Extracted entries:
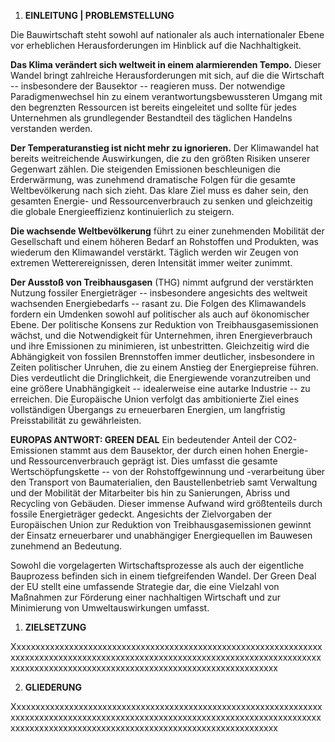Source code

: 1.  **EINLEITUNG \| PROBLEMSTELLUNG**

Die Bauwirtschaft steht sowohl auf nationaler als auch internationaler
Ebene vor erheblichen Herausforderungen im Hinblick auf die
Nachhaltigkeit.

**Das Klima verändert sich weltweit in einem alarmierenden Tempo.**
Dieser Wandel bringt zahlreiche Herausforderungen mit sich, auf die die
Wirtschaft -- insbesondere der Bausektor -- reagieren muss. Der
notwendige Paradigmenwechsel hin zu einem verantwortungsbewussteren
Umgang mit den begrenzten Ressourcen ist bereits eingeleitet und sollte
für jedes Unternehmen als grundlegender Bestandteil des täglichen
Handelns verstanden werden.

**Der Temperaturanstieg ist nicht mehr zu ignorieren.** Der Klimawandel
hat bereits weitreichende Auswirkungen, die zu den größten Risiken
unserer Gegenwart zählen. Die steigenden Emissionen beschleunigen die
Erderwärmung, was zunehmend dramatische Folgen für die gesamte
Weltbevölkerung nach sich zieht. Das klare Ziel muss es daher sein, den
gesamten Energie- und Ressourcenverbrauch zu senken und gleichzeitig die
globale Energieeffizienz kontinuierlich zu steigern.

**Die wachsende Weltbevölkerung** führt zu einer zunehmenden Mobilität
der Gesellschaft und einem höheren Bedarf an Rohstoffen und Produkten,
was wiederum den Klimawandel verstärkt. Täglich werden wir Zeugen von
extremen Wetterereignissen, deren Intensität immer weiter zunimmt.

**Der Ausstoß von Treibhausgasen** (THG) nimmt aufgrund der verstärkten
Nutzung fossiler Energieträger -- insbesondere angesichts des weltweit
wachsenden Energiebedarfs -- rasant zu. Die Folgen des Klimawandels
fordern ein Umdenken sowohl auf politischer als auch auf ökonomischer
Ebene. Der politische Konsens zur Reduktion von Treibhausgasemissionen
wächst, und die Notwendigkeit für Unternehmen, ihren Energieverbrauch
und ihre Emissionen zu minimieren, ist unbestritten. Gleichzeitig wird
die Abhängigkeit von fossilen Brennstoffen immer deutlicher,
insbesondere in Zeiten politischer Unruhen, die zu einem Anstieg der
Energiepreise führen. Dies verdeutlicht die Dringlichkeit, die
Energiewende voranzutreiben und eine größere Unabhängigkeit --
idealerweise eine autarke Industrie -- zu erreichen. Die Europäische
Union verfolgt das ambitionierte Ziel eines vollständigen Übergangs zu
erneuerbaren Energien, um langfristig Preisstabilität zu gewährleisten.

**EUROPAS ANTWORT: GREEN DEAL** Ein bedeutender Anteil der
CO2-Emissionen stammt aus dem Bausektor, der durch einen hohen Energie-
und Ressourcenverbrauch geprägt ist. Dies umfasst die gesamte
Wertschöpfungskette -- von der Rohstoffgewinnung und -verarbeitung über
den Transport von Baumaterialien, den Baustellenbetrieb samt Verwaltung
und der Mobilität der Mitarbeiter bis hin zu Sanierungen, Abriss und
Recycling von Gebäuden. Dieser immense Aufwand wird größtenteils durch
fossile Energieträger gedeckt. Angesichts der Zielvorgaben der
Europäischen Union zur Reduktion von Treibhausgasemissionen gewinnt der
Einsatz erneuerbarer und unabhängiger Energiequellen im Bauwesen
zunehmend an Bedeutung.

Sowohl die vorgelagerten Wirtschaftsprozesse als auch der eigentliche
Bauprozess befinden sich in einem tiefgreifenden Wandel. Der Green Deal
der EU stellt eine umfassende Strategie dar, die eine Vielzahl von
Maßnahmen zur Förderung einer nachhaltigen Wirtschaft und zur
Minimierung von Umweltauswirkungen umfasst.

1.  **ZIELSETZUNG**

Xxxxxxxxxxxxxxxxxxxxxxxxxxxxxxxxxxxxxxxxxxxxxxxxxxxxxxxxxxxxxxxxxxxxxxxxxxxxxxxxxxxxxxxxxxxxxxxxxxxxxxxxxxxxxxxxxxxxxxxxxxxxxxxxxxxxxxxxxxxxxxxxxxxxxxxxxxxxxxxxxxxxxxxxxxxxxxxxxxxxxxxxxx

2.  **GLIEDERUNG**

Xxxxxxxxxxxxxxxxxxxxxxxxxxxxxxxxxxxxxxxxxxxxxxxxxxxxxxxxxxxxxxxxxxxxxxxxxxxxxxxxxxxxxxxxxxxxxxxxxxxxxxxxxxxxxxxxxxxxxxxxxxxxxxxxxxxxxxxxxxxxxxxxxxxxxxxxxxxxxxxxxxxxxxxxxxxxxxxxxxxxxxxxxx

Work instruction: Only the text of the entries above is to be given again, exactly, with the pictures left out.

Written reply:
Source code

: 1.  **EINLEITUNG \| PROBLEMSTELLUNG**

Die Bauwirtschaft steht sowohl auf nationaler als auch internationaler
Ebene vor erheblichen Herausforderungen im Hinblick auf die
Nachhaltigkeit.

**Das Klima verändert sich weltweit in einem alarmierenden Tempo.**
Dieser Wandel bringt zahlreiche Herausforderungen mit sich, auf die die
Wirtschaft -- insbesondere der Bausektor -- reagieren muss. Der
notwendige Paradigmenwechsel hin zu einem verantwortungsbewussteren
Umgang mit den begrenzten Ressourcen ist bereits eingeleitet und sollte
für jedes Unternehmen als grundlegender Bestandteil des täglichen
Handelns verstanden werden.

**Der Temperaturanstieg ist nicht mehr zu ignorieren.** Der Klimawandel
hat bereits weitreichende Auswirkungen, die zu den größten Risiken
unserer Gegenwart zählen. Die steigenden Emissionen beschleunigen die
Erderwärmung, was zunehmend dramatische Folgen für die gesamte
Weltbevölkerung nach sich zieht. Das klare Ziel muss es daher sein, den
gesamten Energie- und Ressourcenverbrauch zu senken und gleichzeitig die
globale Energieeffizienz kontinuierlich zu steigern.

**Die wachsende Weltbevölkerung** führt zu einer zunehmenden Mobilität
der Gesellschaft und einem höheren Bedarf an Rohstoffen und Produkten,
was wiederum den Klimawandel verstärkt. Täglich werden wir Zeugen von
extremen Wetterereignissen, deren Intensität immer weiter zunimmt.

**Der Ausstoß von Treibhausgasen** (THG) nimmt aufgrund der verstärkten
Nutzung fossiler Energieträger -- insbesondere angesichts des weltweit
wachsenden Energiebedarfs -- rasant zu. Die Folgen des Klimawandels
fordern ein Umdenken sowohl auf politischer als auch auf ökonomischer
Ebene. Der politische Konsens zur Reduktion von Treibhausgasemissionen
wächst, und die Notwendigkeit für Unternehmen, ihren Energieverbrauch
und ihre Emissionen zu minimieren, ist unbestritten. Gleichzeitig wird
die Abhängigkeit von fossilen Brennstoffen immer deutlicher,
insbesondere in Zeiten politischer Unruhen, die zu einem Anstieg der
Energiepreise führen. Dies verdeutlicht die Dringlichkeit, die
Energiewende voranzutreiben und eine größere Unabhängigkeit --
idealerweise eine autarke Industrie -- zu erreichen. Die Europäische
Union verfolgt das ambitionierte Ziel eines vollständigen Übergangs zu
erneuerbaren Energien, um langfristig Preisstabilität zu gewährleisten.

**EUROPAS ANTWORT: GREEN DEAL** Ein bedeutender Anteil der
CO2-Emissionen stammt aus dem Bausektor, der durch einen hohen Energie-
und Ressourcenverbrauch geprägt ist. Dies umfasst die gesamte
Wertschöpfungskette -- von der Rohstoffgewinnung und -verarbeitung über
den Transport von Baumaterialien, den Baustellenbetrieb samt Verwaltung
und der Mobilität der Mitarbeiter bis hin zu Sanierungen, Abriss und
Recycling von Gebäuden. Dieser immense Aufwand wird größtenteils durch
fossile Energieträger gedeckt. Angesichts der Zielvorgaben der
Europäischen Union zur Reduktion von Treibhausgasemissionen gewinnt der
Einsatz erneuerbarer und unabhängiger Energiequellen im Bauwesen
zunehmend an Bedeutung.

Sowohl die vorgelagerten Wirtschaftsprozesse als auch der eigentliche
Bauprozess befinden sich in einem tiefgreifenden Wandel. Der Green Deal
der EU stellt eine umfassende Strategie dar, die eine Vielzahl von
Maßnahmen zur Förderung einer nachhaltigen Wirtschaft und zur
Minimierung von Umweltauswirkungen umfasst.

1.  **ZIELSETZUNG**

Xxxxxxxxxxxxxxxxxxxxxxxxxxxxxxxxxxxxxxxxxxxxxxxxxxxxxxxxxxxxxxxxxxxxxxxxxxxxxxxxxxxxxxxxxxxxxxxxxxxxxxxxxxxxxxxxxxxxxxxxxxxxxxxxxxxxxxxxxxxxxxxxxxxxxxxxxxxxxxxxxxxxxxxxxxxxxxxxxxxxxxxxxx

2.  **GLIEDERUNG**

Xxxxxxxxxxxxxxxxxxxxxxxxxxxxxxxxxxxxxxxxxxxxxxxxxxxxxxxxxxxxxxxxxxxxxxxxxxxxxxxxxxxxxxxxxxxxxxxxxxxxxxxxxxxxxxxxxxxxxxxxxxxxxxxxxxxxxxxxxxxxxxxxxxxxxxxxxxxxxxxxxxxxxxxxxxxxxxxxxxxxxxxxxx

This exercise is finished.